Solemos dividir el mundo en blanco y negro, como si todo en la vida tuviera que caber en uno de esos dos extremos. Pero entre ambos existe un color que muchas veces nos negamos a aceptar: el gris.
Existen tantos colores, y una gama tan extensa para escoger, pero hay tres con los que nos manejamos constantemente en nuestra vida, y que es importante saber manejar: el blanco, el negro y el gris.

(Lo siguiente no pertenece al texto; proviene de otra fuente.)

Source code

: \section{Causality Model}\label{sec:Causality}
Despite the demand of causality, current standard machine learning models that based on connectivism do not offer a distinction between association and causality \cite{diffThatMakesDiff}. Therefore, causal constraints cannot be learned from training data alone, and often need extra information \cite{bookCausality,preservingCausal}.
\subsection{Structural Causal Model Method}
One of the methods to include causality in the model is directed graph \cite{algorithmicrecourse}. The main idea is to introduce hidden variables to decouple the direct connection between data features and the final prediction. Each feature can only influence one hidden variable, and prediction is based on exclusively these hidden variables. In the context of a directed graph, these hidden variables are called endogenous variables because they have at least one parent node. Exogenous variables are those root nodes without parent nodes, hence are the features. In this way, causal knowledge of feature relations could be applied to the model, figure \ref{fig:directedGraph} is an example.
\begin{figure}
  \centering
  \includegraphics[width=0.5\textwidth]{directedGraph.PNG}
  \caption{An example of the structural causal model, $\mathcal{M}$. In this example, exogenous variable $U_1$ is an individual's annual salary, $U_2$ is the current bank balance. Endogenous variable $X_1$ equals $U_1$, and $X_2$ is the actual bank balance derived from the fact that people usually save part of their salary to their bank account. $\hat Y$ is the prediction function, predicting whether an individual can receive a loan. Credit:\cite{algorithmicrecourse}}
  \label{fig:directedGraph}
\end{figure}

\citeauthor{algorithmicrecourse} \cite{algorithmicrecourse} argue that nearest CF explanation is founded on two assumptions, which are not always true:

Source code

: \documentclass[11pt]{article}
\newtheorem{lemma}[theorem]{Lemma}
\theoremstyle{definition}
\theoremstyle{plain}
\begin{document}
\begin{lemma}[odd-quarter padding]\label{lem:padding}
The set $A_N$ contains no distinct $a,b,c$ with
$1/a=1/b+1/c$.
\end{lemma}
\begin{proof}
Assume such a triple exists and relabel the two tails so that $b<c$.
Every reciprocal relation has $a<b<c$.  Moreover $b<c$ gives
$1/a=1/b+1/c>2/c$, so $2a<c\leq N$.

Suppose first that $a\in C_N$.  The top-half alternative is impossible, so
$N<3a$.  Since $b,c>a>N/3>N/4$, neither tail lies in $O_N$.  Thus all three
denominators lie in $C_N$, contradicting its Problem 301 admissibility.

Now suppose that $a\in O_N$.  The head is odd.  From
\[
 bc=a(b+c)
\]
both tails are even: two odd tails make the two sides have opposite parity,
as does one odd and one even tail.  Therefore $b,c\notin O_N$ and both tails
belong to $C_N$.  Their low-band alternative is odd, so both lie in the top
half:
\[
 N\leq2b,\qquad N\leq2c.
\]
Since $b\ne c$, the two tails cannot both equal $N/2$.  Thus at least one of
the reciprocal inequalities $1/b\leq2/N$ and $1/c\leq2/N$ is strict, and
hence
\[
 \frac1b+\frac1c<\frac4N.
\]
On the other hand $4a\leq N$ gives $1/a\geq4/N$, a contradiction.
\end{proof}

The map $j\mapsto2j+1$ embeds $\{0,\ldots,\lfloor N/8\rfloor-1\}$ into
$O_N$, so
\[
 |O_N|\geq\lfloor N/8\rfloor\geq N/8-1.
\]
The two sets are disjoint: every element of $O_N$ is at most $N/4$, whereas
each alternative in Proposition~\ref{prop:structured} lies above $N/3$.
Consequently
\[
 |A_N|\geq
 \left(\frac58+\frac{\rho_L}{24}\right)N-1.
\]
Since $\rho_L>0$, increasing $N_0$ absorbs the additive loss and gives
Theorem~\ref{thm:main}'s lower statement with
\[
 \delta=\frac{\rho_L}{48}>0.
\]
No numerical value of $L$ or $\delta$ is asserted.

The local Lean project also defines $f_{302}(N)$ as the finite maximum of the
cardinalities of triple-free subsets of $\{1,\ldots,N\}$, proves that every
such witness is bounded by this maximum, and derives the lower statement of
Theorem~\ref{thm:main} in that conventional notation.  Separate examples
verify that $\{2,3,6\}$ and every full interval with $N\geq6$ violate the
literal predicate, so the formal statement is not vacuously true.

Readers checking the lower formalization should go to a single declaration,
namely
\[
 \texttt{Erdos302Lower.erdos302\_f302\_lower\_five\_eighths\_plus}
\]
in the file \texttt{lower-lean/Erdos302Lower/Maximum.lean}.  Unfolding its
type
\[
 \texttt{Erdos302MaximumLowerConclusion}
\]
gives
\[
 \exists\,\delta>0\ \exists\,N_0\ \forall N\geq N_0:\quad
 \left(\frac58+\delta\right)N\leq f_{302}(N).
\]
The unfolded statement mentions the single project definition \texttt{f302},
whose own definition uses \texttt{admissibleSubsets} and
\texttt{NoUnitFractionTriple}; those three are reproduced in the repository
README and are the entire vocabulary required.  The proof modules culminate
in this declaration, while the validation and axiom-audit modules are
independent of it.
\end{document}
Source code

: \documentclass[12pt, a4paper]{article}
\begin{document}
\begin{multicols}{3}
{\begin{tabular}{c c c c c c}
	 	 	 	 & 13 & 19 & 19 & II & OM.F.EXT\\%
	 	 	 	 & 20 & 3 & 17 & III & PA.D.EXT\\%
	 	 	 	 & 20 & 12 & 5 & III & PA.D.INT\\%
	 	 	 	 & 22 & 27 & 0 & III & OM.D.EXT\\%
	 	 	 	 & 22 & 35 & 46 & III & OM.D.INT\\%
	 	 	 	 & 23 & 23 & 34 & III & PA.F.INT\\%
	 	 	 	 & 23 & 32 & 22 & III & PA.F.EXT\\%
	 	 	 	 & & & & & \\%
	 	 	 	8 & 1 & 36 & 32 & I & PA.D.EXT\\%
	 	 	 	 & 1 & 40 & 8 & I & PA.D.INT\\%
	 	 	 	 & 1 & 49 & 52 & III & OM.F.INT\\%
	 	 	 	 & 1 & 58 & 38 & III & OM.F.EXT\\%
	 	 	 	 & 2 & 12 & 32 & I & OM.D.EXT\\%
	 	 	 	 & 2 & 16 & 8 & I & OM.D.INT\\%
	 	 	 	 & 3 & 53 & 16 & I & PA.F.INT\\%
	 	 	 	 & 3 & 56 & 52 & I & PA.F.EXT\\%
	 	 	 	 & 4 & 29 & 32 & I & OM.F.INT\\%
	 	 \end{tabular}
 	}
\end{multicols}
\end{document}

Yo escribí, en una de mis tantas reflexiones, que no creía en los grises, que las cosas son tal como son, y que no creía en las medias tintas. Era una forma cómoda de ver el mundo: todo correcto o incorrecto, todo a favor o en contra, sin espacio para lo intermedio. Esa manera de pensar da una sensación de seguridad, porque no exige matizar nada; uno simplemente decide de qué lado está, y ya.
Hoy comprendo que el gris existe para hacernos ver que no siempre tenemos la razón en todo, y que no siempre tenemos que sentir esa necesidad imperiosa de controlar la vida, mucho menos cuando otras personas no están de acuerdo con algunas cosas sobre las que tenemos una opinión particular.
Pensemos, por ejemplo, en una discusión familiar donde cada parte está convencida de tener toda la razón. O en una decisión laboral donde alguien defiende "lo correcto" sin considerar las circunstancias del otro. O incluso en esos momentos en que juzgamos a alguien sin conocer del todo su historia, su contexto, lo que lo llevó a actuar como actuó. En todos estos casos, el blanco y negro nos dan la ilusión de claridad, pero casi siempre nos alejan de la comprensión real de lo que está pasando.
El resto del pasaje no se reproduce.